If you like “Reno 911!” on Comedy Central, you won’t like it as much in the theater. Sorry. Like so many hilarious unscripted shows that take a trip to the big screen, the writers attempt to include a plot. They should know the lack of plot is what makes the TV version so hilarious. On television there are no stakes, just stupid deputies committing more crimes than they solve.

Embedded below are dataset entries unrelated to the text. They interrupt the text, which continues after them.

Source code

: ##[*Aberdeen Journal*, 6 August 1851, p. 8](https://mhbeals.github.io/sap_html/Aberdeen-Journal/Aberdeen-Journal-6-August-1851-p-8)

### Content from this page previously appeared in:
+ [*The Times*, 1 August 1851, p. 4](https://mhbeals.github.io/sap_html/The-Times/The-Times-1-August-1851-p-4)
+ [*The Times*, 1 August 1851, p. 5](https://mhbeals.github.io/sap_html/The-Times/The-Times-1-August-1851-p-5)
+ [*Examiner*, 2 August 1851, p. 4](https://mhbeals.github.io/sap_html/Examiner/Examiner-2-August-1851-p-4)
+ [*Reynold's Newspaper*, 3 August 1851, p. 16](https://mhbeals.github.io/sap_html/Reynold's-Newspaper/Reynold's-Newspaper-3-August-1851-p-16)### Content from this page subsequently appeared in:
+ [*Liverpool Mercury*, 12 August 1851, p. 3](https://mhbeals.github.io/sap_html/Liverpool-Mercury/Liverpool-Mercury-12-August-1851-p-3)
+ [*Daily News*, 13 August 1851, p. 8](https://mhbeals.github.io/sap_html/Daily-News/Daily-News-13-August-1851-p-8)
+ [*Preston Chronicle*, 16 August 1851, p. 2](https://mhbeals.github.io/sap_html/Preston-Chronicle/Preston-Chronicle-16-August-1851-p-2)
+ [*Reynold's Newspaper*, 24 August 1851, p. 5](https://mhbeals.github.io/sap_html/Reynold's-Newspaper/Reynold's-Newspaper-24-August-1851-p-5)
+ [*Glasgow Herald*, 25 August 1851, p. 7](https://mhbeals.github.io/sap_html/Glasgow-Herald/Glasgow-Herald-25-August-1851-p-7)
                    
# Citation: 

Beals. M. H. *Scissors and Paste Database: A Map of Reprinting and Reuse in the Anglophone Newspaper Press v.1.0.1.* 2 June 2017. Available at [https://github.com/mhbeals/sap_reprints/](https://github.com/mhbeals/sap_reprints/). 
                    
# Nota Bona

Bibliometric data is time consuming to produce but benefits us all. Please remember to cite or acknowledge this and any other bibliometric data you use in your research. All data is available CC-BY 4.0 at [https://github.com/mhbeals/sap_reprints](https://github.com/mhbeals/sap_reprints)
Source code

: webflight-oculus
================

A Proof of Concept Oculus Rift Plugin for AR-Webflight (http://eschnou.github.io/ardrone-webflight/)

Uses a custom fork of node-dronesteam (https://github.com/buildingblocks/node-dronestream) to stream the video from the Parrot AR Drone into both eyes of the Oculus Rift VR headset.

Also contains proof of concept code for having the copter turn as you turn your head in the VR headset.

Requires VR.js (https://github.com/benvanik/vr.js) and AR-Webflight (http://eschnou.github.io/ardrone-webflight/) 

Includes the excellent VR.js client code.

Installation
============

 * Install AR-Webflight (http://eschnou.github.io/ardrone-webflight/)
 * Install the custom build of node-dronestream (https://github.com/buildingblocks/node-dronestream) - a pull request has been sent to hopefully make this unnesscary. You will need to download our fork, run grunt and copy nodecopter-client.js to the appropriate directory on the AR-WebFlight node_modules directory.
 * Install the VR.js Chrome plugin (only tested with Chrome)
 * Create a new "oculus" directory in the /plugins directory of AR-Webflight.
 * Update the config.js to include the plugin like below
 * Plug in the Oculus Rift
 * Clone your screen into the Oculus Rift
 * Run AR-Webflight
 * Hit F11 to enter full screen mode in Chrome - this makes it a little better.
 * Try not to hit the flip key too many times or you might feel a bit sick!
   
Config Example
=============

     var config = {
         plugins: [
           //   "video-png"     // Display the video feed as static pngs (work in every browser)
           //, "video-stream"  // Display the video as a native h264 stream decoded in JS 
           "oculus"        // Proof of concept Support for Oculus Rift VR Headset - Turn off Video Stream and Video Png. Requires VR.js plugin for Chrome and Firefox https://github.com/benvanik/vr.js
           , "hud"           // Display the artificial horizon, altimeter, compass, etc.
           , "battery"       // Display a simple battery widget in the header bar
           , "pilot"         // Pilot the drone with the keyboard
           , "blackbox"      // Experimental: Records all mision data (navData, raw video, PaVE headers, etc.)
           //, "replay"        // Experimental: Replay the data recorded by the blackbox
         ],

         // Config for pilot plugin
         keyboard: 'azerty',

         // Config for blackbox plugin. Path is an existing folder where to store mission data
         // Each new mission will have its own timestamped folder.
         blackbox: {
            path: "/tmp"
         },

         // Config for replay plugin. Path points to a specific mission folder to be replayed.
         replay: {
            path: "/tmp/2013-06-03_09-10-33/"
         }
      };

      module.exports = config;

“Reno 911! Miami”often feels forced, and some of the jokes are just not funny. The jokes frequently fall flat because the movie steers away from the television show’s common themes. Audiences love watching Lt. Dangle’s (Thomas Lennon) homosexuality tangle with Deputy Trudy Weigel’s (Kerry Kenney-Silver) loneliness. People are in stitches as Deputy Garcia (Carlos Alazraqui) torments Deputy Jones (Cedric Yarbrough) with racist comments and often ends up being physically harmed as a result. 

Unfortunately, in the movie Weigel and Dangle take their odd relationship farther than ever before, and it is surprisingly disappointing, while Jones and Garcia hardly engage in a single racist tryst. 

Much of the plot revolves around the policemen trapped in a virus-infected building, with the search for an antidote at the top of the to-do list. Drug dealers, the FBI, The Rock and Danny DeVito also find their way into the movie. But that is the problem. If the viewer is a true connoisseur of “Reno 911!” they will know the movie doesn’t need all those people — it only needs the deputies and some fake criminals. It does have nudity and sex, but it tends to distract the audience and takes away from the characters’ funny reactions.

If you love the pure ridiculousness of the television show when the actors play the parts of both the officers and the criminals, you’ll be disappointed. Furthermore, if you love the vileness and strangeness of the crimes committed in Reno, you’ll be disappointed. And if you love the classic stupidity and shoddy police work, you will be disappointed again. On the other hand, if you love bad theater adaptations of television shows that obviously sacrificed film time for explosions and crashing cars, you’re in luck.

Despite all that, it is a funny movie at times and will give you lines to quote for the rest of the week.